WHAT YOU WILL DO: For the word "reading", tally the lines of the data that contain it and give the tally alone.

DATA SHOWN:
◆ ◆ ◆ ◆ ◆
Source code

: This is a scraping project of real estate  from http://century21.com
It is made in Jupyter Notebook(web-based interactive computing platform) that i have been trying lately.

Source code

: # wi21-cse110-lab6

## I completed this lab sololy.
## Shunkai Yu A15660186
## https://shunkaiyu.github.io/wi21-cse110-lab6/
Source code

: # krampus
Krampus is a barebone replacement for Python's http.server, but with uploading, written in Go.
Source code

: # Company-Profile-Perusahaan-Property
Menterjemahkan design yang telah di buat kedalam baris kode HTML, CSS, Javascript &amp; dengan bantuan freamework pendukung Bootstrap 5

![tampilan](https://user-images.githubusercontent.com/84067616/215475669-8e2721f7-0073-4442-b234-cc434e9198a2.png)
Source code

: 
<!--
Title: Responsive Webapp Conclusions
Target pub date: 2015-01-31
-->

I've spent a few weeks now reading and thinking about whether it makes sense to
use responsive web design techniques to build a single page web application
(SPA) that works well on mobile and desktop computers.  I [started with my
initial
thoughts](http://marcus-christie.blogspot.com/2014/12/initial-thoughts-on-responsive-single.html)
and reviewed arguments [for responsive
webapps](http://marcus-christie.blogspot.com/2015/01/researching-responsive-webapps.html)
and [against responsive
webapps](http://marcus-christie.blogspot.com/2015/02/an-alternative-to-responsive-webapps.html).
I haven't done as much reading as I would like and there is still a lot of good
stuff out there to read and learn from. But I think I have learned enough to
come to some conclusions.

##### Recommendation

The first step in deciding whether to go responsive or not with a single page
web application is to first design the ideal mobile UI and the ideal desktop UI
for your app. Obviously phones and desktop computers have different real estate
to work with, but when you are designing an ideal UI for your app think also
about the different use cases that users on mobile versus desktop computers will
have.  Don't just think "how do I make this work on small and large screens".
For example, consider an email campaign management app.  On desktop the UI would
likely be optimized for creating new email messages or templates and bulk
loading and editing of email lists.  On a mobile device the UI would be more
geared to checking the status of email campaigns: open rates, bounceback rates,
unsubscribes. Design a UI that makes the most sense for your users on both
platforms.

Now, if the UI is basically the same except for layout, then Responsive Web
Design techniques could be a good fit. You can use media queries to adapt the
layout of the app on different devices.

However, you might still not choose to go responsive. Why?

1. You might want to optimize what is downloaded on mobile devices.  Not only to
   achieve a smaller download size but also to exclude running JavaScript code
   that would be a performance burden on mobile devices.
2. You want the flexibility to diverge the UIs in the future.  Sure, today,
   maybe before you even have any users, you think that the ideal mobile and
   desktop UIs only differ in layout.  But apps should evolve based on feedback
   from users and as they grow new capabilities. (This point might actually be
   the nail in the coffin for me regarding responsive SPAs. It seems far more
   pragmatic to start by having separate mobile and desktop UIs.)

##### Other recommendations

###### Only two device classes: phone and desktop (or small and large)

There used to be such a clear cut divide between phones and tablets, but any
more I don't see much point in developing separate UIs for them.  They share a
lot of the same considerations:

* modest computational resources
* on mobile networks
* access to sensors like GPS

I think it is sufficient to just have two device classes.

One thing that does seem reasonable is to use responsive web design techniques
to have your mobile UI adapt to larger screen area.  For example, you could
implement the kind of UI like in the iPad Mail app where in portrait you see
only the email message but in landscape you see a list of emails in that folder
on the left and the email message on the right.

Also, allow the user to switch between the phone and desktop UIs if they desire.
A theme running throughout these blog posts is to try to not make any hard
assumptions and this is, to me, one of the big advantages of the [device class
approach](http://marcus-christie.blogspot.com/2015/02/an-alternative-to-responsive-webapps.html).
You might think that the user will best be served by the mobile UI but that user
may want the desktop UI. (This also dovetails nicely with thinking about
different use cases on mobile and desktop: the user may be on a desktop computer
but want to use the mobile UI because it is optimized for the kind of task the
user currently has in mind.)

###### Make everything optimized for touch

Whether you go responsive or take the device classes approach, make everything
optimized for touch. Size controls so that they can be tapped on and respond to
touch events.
◆ ◆ ◆ ◆ ◆
WRITTEN ANSWER: 2